WHAT THIS TASK INVOLVES:
Look through the records below and give the number of lines holding the string "iḍefren", nothing more.

(Records excerpted from a collection)
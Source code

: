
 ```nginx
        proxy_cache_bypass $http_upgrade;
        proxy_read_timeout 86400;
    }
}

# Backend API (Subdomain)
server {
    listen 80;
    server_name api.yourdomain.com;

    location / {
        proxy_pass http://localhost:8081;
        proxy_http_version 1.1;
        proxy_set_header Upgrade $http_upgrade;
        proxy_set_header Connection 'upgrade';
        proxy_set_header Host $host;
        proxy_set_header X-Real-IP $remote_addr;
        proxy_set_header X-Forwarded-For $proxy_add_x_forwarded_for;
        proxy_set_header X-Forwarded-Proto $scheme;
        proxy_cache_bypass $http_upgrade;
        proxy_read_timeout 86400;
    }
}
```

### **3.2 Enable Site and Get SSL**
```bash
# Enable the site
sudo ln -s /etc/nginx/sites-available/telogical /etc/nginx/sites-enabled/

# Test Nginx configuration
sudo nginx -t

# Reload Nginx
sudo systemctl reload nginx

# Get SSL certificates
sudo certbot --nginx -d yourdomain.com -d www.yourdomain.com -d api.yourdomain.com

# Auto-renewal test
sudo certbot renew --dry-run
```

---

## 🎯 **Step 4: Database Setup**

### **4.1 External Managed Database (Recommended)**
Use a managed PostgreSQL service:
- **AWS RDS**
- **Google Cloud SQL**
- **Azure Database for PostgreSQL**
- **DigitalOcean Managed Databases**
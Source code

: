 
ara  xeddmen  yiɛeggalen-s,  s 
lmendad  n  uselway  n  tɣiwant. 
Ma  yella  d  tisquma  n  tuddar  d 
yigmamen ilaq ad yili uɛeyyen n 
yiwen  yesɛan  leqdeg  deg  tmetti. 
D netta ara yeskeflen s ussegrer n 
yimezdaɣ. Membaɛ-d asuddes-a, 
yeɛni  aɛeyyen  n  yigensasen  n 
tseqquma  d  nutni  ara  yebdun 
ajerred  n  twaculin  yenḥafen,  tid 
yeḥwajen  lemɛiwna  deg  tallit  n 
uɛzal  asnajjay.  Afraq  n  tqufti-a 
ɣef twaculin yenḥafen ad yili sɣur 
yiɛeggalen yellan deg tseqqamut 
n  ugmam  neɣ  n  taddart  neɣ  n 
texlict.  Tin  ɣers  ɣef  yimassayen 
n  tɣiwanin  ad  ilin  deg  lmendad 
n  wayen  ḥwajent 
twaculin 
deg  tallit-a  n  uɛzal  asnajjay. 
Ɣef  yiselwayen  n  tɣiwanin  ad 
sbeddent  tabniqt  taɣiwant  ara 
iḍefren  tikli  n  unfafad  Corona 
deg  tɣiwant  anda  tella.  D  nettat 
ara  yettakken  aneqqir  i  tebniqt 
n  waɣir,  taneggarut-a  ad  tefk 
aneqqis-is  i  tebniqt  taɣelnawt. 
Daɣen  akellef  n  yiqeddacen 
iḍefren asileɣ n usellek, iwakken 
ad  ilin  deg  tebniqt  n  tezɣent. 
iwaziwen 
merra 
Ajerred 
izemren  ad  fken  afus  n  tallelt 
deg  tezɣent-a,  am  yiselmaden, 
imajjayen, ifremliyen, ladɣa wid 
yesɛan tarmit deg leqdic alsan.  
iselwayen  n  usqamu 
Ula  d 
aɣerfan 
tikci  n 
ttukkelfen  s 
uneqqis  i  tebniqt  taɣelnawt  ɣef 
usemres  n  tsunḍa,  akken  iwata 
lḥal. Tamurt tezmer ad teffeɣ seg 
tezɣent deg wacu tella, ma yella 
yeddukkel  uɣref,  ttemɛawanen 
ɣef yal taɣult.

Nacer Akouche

ANSWER TO THE PROBLEM:
2